### Records to process:
-------

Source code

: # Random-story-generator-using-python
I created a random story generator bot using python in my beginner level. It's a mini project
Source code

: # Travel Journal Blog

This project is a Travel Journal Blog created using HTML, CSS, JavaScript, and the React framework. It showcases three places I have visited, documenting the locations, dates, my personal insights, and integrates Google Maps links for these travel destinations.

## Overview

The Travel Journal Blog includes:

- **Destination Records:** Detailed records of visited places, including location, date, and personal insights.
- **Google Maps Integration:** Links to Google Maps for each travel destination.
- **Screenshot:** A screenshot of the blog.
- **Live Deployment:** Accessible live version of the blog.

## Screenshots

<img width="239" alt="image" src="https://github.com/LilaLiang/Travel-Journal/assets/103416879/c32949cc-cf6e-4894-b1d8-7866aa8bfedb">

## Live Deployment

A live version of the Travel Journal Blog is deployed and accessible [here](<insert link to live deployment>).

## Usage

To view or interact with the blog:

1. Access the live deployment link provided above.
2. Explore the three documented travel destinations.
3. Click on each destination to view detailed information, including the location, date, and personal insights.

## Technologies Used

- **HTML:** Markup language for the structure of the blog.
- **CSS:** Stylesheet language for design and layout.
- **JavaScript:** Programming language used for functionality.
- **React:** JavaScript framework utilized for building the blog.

-------

### Task to carry out:
In full and without alteration, return the listing above.

### Task answer:
Source code

: # Random-story-generator-using-python
I created a random story generator bot using python in my beginner level. It's a mini project
Source code

: # Travel Journal Blog

This project is a Travel Journal Blog created using HTML, CSS, JavaScript, and the React framework. It showcases three places I have visited, documenting the locations, dates, my personal insights, and integrates Google Maps links for these travel destinations.

## Overview

The Travel Journal Blog includes:

- **Destination Records:** Detailed records of visited places, including location, date, and personal insights.
- **Google Maps Integration:** Links to Google Maps for each travel destination.
- **Screenshot:** A screenshot of the blog.
- **Live Deployment:** Accessible live version of the blog.

## Screenshots

<img width="239" alt="image" src="https://github.com/LilaLiang/Travel-Journal/assets/103416879/c32949cc-cf6e-4894-b1d8-7866aa8bfedb">

## Live Deployment

A live version of the Travel Journal Blog is deployed and accessible [here](<insert link to live deployment>).

## Usage

To view or interact with the blog:

1. Access the live deployment link provided above.
2. Explore the three documented travel destinations.
3. Click on each destination to view detailed information, including the location, date, and personal insights.

## Technologies Used

- **HTML:** Markup language for the structure of the blog.
- **CSS:** Stylesheet language for design and layout.
- **JavaScript:** Programming language used for functionality.
- **React:** JavaScript framework utilized for building the blog.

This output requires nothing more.